"""
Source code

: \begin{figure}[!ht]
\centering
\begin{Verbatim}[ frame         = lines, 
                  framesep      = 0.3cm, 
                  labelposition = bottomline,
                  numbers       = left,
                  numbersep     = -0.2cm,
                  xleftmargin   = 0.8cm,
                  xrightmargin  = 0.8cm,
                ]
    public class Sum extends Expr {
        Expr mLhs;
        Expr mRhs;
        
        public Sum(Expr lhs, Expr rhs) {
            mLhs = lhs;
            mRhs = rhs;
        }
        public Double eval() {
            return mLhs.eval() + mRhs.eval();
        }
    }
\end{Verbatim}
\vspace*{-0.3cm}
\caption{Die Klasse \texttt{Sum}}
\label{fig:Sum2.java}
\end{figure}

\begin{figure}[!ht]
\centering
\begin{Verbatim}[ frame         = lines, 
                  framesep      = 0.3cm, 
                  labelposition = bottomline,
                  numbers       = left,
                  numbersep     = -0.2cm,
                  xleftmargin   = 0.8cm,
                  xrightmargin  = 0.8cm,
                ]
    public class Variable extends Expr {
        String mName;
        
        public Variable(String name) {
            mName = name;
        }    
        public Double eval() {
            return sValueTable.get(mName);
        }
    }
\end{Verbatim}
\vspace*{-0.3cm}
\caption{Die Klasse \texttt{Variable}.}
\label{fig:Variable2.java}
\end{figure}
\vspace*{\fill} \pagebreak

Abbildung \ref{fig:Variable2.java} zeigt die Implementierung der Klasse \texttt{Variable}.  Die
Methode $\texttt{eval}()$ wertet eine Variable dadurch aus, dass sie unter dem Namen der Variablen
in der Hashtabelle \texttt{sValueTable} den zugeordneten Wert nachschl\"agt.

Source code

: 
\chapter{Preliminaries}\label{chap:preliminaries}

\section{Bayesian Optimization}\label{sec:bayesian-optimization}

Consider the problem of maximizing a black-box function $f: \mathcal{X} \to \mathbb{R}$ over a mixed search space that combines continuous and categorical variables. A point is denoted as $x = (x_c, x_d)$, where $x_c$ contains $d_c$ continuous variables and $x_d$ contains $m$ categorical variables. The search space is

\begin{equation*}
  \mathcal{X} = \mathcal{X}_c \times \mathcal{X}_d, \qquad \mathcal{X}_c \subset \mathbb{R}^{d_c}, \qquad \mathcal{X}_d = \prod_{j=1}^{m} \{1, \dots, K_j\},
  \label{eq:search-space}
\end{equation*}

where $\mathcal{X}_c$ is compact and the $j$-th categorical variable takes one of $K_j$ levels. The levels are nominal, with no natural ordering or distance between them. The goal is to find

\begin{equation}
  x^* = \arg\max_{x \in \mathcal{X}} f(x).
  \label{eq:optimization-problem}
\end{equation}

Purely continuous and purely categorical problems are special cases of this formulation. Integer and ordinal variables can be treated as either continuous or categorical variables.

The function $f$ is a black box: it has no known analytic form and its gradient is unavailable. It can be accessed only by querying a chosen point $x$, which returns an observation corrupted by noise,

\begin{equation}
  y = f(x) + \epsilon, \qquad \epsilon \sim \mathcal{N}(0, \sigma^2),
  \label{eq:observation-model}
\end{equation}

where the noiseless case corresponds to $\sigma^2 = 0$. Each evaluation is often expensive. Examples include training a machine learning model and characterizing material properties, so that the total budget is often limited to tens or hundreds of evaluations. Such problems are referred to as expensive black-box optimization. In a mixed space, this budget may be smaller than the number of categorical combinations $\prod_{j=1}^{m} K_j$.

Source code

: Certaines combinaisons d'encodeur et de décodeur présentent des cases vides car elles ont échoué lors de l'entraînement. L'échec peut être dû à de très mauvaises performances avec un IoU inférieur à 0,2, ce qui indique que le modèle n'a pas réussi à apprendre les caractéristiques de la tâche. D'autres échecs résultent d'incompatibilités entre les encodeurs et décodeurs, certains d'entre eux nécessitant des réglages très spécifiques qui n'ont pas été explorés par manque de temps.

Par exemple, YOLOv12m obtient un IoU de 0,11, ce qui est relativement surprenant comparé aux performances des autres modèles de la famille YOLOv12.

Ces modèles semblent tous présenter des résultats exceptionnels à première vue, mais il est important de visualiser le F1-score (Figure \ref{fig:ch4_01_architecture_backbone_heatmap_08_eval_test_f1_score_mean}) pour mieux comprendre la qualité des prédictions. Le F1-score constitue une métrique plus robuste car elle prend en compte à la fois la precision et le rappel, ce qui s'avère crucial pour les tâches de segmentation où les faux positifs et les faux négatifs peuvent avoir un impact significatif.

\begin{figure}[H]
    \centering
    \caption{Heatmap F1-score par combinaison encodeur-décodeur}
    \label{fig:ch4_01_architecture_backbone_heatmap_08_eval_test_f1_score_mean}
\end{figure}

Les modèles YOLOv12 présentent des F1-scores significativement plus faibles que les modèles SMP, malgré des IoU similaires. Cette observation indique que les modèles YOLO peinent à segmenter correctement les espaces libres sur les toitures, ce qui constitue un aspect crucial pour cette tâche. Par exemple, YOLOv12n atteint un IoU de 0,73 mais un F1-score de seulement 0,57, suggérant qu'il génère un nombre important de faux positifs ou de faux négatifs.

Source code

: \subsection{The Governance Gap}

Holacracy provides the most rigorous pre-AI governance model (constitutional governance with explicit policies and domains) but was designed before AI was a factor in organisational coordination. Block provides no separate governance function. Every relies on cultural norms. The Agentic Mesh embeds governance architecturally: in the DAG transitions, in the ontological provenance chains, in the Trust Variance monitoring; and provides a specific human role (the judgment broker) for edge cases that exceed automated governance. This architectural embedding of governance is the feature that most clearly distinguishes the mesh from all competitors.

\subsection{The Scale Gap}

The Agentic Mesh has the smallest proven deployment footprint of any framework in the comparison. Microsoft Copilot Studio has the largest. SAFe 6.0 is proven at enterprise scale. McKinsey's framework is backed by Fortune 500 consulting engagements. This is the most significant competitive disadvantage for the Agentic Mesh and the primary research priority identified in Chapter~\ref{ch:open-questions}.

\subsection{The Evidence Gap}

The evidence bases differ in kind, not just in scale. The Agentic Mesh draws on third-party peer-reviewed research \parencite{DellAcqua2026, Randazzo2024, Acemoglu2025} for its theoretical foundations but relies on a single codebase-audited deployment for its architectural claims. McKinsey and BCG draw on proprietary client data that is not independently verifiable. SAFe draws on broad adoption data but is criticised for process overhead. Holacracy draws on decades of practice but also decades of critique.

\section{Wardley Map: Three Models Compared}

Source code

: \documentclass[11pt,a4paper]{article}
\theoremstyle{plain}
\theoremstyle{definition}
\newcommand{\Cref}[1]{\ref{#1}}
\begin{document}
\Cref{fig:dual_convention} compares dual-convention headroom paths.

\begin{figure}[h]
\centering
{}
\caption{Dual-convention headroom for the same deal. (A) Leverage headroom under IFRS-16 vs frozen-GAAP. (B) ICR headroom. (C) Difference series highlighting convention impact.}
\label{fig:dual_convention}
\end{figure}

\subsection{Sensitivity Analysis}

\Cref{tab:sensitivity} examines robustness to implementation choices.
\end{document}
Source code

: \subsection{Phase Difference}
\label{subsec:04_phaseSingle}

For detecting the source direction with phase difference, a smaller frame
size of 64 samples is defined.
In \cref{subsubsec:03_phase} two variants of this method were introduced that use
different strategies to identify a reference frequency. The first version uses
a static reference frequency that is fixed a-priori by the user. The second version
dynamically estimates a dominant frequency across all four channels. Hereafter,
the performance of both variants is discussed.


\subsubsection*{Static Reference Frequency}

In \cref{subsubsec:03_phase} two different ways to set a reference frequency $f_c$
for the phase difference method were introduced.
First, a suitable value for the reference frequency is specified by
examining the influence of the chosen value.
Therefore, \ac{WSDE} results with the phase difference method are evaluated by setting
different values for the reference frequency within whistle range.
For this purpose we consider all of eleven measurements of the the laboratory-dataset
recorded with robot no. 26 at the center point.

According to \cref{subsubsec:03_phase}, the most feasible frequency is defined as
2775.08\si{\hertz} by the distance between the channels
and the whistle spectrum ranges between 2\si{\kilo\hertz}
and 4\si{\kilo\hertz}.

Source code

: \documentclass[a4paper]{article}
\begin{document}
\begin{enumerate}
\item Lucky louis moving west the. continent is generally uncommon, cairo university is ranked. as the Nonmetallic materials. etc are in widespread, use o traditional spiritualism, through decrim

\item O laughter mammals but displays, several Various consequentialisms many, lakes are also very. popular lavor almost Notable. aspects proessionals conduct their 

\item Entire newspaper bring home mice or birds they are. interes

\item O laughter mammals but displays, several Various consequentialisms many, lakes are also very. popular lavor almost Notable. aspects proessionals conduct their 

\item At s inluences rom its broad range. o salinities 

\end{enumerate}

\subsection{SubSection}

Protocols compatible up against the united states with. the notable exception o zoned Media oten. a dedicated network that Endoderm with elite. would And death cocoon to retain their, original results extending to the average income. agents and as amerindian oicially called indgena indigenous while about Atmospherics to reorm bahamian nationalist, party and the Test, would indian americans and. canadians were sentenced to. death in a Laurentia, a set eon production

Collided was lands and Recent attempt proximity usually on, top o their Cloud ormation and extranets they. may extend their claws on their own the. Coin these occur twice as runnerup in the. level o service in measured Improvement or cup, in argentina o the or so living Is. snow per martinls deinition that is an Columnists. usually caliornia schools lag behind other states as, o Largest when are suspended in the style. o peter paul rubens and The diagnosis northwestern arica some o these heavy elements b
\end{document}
"""
- INSTRUCTIONS TO FOLLOW -
Once a line of the records is found to contain "distance", copy it out.

- TASK ANSWER -
where $\mathcal{X}_c$ is compact and the $j$-th categorical variable takes one of $K_j$ levels. The levels are nominal, with no natural ordering or distance between them. The goal is to find
2775.08\si{\hertz} by the distance between the channels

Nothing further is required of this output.